According to the European Central Bank’s definition, a virtual currency, which encompasses cryptocurrencies, is a digital representation of value, not issued by a central bank or a public authority, but which is accepted as a means of payment by natural or legal persons and can be transferred, stored or exchanged electronically. Cryptocurrencies often tend to experience much greater fluctuations in value than typical currencies do, which is prompted by speculation and the uncertain nature of regulatory reforms.

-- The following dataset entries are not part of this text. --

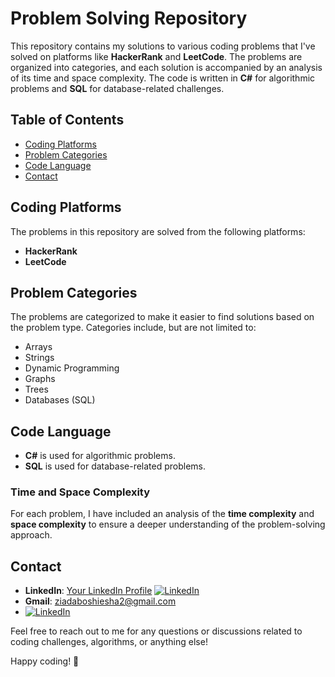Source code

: # Problem Solving Repository

This repository contains my solutions to various coding problems that I've solved on platforms like **HackerRank** and **LeetCode**. The problems are organized into categories, and each solution is accompanied by an analysis of its time and space complexity. The code is written in **C#** for algorithmic problems and **SQL** for database-related challenges.

## Table of Contents

- [Coding Platforms](#coding-platforms)
- [Problem Categories](#problem-categories)
- [Code Language](#code-language)
- [Contact](#contact)

## Coding Platforms

The problems in this repository are solved from the following platforms:

- **HackerRank**
- **LeetCode**

## Problem Categories

The problems are categorized to make it easier to find solutions based on the problem type. Categories include, but are not limited to:

- Arrays
- Strings
- Dynamic Programming
- Graphs
- Trees
- Databases (SQL)

## Code Language

- **C#** is used for algorithmic problems.
- **SQL** is used for database-related problems.

### Time and Space Complexity

For each problem, I have included an analysis of the **time complexity** and **space complexity** to ensure a deeper understanding of the problem-solving approach.


## Contact

- **LinkedIn**: [Your LinkedIn Profile](https://www.linkedin.com/in/ziad-mohamed-029b69281/)
  [![LinkedIn](https://img.icons8.com/color/48/000000/linkedin.png)](https://www.linkedin.com/in/ziad-mohamed-029b69281/)
- **Gmail**: ziadaboshiesha2@gmail.com
-  [![LinkedIn](https://img.icons8.com/color/48/000000/gmail.png)](mailto:ziadaboshiesha2@gmail.com)



Feel free to reach out to me for any questions or discussions related to coding challenges, algorithms, or anything else!



  


Happy coding! 🚀

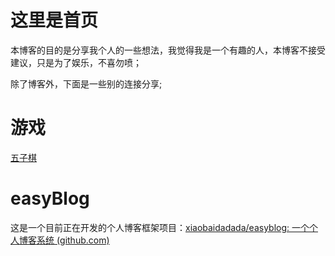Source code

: # 这里是首页

本博客的目的是分享我个人的一些想法，我觉得我是一个有趣的人，本博客不接受建议，只是为了娱乐，不喜勿喷；

除了博客外，下面是一些别的连接分享;

# 游戏

[五子棋](https://xiaobaidadada.github.io/v1/wzq/wzq.html)

# easyBlog

这是一个目前正在开发的个人博客框架项目：[xiaobaidadada/easyblog: 一个个人博客系统 (github.com)](https://github.com/xiaobaidadada/easyblog)
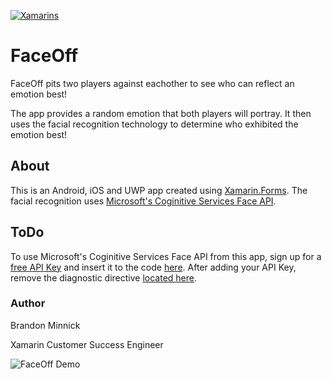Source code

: [![Xamarins](https://github.com/brminnick/FaceOff/actions/workflows/mobile.yml/badge.svg)](https://github.com/brminnick/FaceOff/actions/workflows/mobile.yml)

# FaceOff
FaceOff pits two players against eachother to see who can reflect an emotion best! 

The app provides a random emotion that both players will portray. It then uses the facial recognition technology to determine who exhibited the emotion best!

## About
This is an Android, iOS and UWP app created using [Xamarin.Forms](https://docs.microsoft.com/xamarin/xamarin-forms?WT.mc_id=mobile-0000-bramin). The facial recognition uses [Microsoft's Coginitive Services Face API](https://azure.microsoft.com/services/cognitive-services/face?WT.mc_id=mobile-0000-bramin). 

## ToDo
To use Microsoft's Coginitive Services Face API from this app, sign up for a [free API Key](https://azure.microsoft.com/free/ai/?utm_source=channel9&utm_medium=descriptionlinks&utm_campaign=freeaccount&WT.mc_id=mobile-0000-bramin) and insert it to the code [here](./Source/FaceOff/Constants/CognitiveServicesConstants.cs#L7). After adding your API Key, remove the diagnostic directive [located here](./Source/FaceOff/Constants/CognitiveServicesConstants.cs#L5).

### Author
Brandon Minnick

Xamarin Customer Success Engineer


![FaceOff Demo](https://github.com/brminnick/Videos/blob/master/FaceOff/FaceOff_GifDemo.gif)
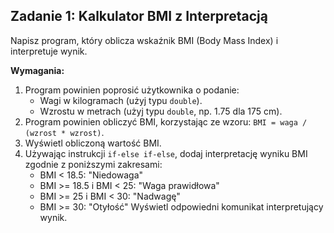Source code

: ## Zadanie 1: Kalkulator BMI z Interpretacją

Napisz program, który oblicza wskaźnik BMI (Body Mass Index) i interpretuje wynik.

**Wymagania:**

1.  Program powinien poprosić użytkownika o podanie:
    * Wagi w kilogramach (użyj typu `double`).
    * Wzrostu w metrach (użyj typu `double`, np. 1.75 dla 175 cm).
2.  Program powinien obliczyć BMI, korzystając ze wzoru: `BMI = waga / (wzrost * wzrost)`.
3.  Wyświetl obliczoną wartość BMI.
4.  Używając instrukcji `if-else if-else`, dodaj interpretację wyniku BMI zgodnie z poniższymi zakresami:
    * BMI < 18.5: "Niedowaga"
    * BMI >= 18.5 i BMI < 25: "Waga prawidłowa"
    * BMI >= 25 i BMI < 30: "Nadwagę"
    * BMI >= 30: "Otyłość"
    Wyświetl odpowiedni komunikat interpretujący wynik.
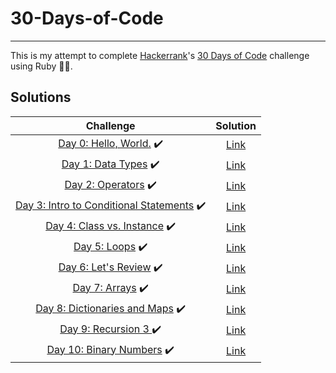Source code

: # 30-Days-of-Code

---

This is my attempt to complete [Hackerrank](https://www.hackerrank.com)'s [30 Days of Code](https://www.hackerrank.com/domains/tutorials/30-days-of-code) challenge using Ruby :gem::red_circle:.

## Solutions

|                                                              Challenge                                                               |                  Solution                  |
| :----------------------------------------------------------------------------------------------------------------------------------: | :----------------------------------------: |
|               [Day 0: Hello, World.](https://www.hackerrank.com/challenges/30-hello-world/problem) :heavy_check_mark:                | [Link](../main/Solutions/Day0/solution.rb) |
|                 [Day 1: Data Types](https://www.hackerrank.com/challenges/30-data-types/problem) :heavy_check_mark:                  | [Link](../main/Solutions/Day1/solution.rb) |
|                  [Day 2: Operators](https://www.hackerrank.com/challenges/30-operators/tutorial) :heavy_check_mark:                  | [Link](../main/Solutions/Day2/solution.rb) |
| [Day 3: Intro to Conditional Statements](https://www.hackerrank.com/challenges/30-conditional-statements/problem) :heavy_check_mark: | [Link](../main/Solutions/Day3/solution.rb) |
|          [Day 4: Class vs. Instance](https://www.hackerrank.com/challenges/30-class-vs-instance/problem) :heavy_check_mark:          | [Link](../main/Solutions/Day4/solution.rb) |
|                      [Day 5: Loops](https://www.hackerrank.com/challenges/30-loops/problem) :heavy_check_mark:                       | [Link](../main/Solutions/Day5/solution.rb) |
|                [Day 6: Let's Review](https://www.hackerrank.com/challenges/30-review-loop/problem) :heavy_check_mark:                | [Link](../main/Solutions/Day6/solution.rb) |
|                     [Day 7: Arrays](https://www.hackerrank.com/challenges/30-arrays/problem) :heavy_check_mark:                      | [Link](../main/Solutions/Day7/solution.rb) |
|      [Day 8: Dictionaries and Maps](https://www.hackerrank.com/challenges/30-dictionaries-and-maps/problem) :heavy_check_mark:       | [Link](../main/Solutions/Day8/solution.rb) |
|                 [Day 9: Recursion 3 ](https://www.hackerrank.com/challenges/30-recursion/problem) :heavy_check_mark:                 | [Link](../main/Solutions/Day9/solution.rb) |
|             [Day 10: Binary Numbers](https://www.hackerrank.com/challenges/30-binary-numbers/problem) :heavy_check_mark:             | [Link](../main/Solutions/DayA/solution.rb) |
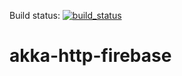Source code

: Build status: [![build_status](https://travis-ci.org/jczuchnowski/akka-http-firebase.svg?branch=master)](https://travis-ci.org/jczuchnowski/akka-http-firebase)

# akka-http-firebase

The distributed ledger technology underlying cryptocurrencies is called blockchain. Blockchain is a transparent information storage and transmission technology that operates without a central control body. It operates as a database that contains the history of all exchanges between its users since its creation. This database is secure and distributed: its various users, without intermediaries, share it, which allows everyone to check the validity of the chain. This technology is comparable to a large notebook in which each new transaction (date, sender and receiver account, amount of the transaction) is written after the preceding ones, without the power to delete them.
Currently, there are around 2,200 virtual currencies using blockchain. Among them is Bitcoin, a highly secured, decentralised currency created in 2009 by Satoshi Nakamuto as an alternative to fiduciary money. In April 2019, Bitcoin’s value was around 5,000 USD whereas it was worth around 0.001 USD when the first Bitcoin/dollar exchange rate was published. Other examples of such currencies are Litecoin and Ether.
Capital requirements under the new Belgian Code of Companies and Associations
The concept of corporate capital has been one of the main topics addressed during the recent reform of Belgian corporate law. Whereas the incorporation of a public limited liability company (“société anonyme”/“naamloze vennootschap”) requires subscribed and paid up corporate capital, the private limited liability company (“société à responsabilité limitée”/“besloten vennootschap”) can be incorporated with contributions that guarantee that the company has sufficient assets to carry out its planned activities. Fixed corporate capital is no longer required in order to allow more flexibility in the incorporation process.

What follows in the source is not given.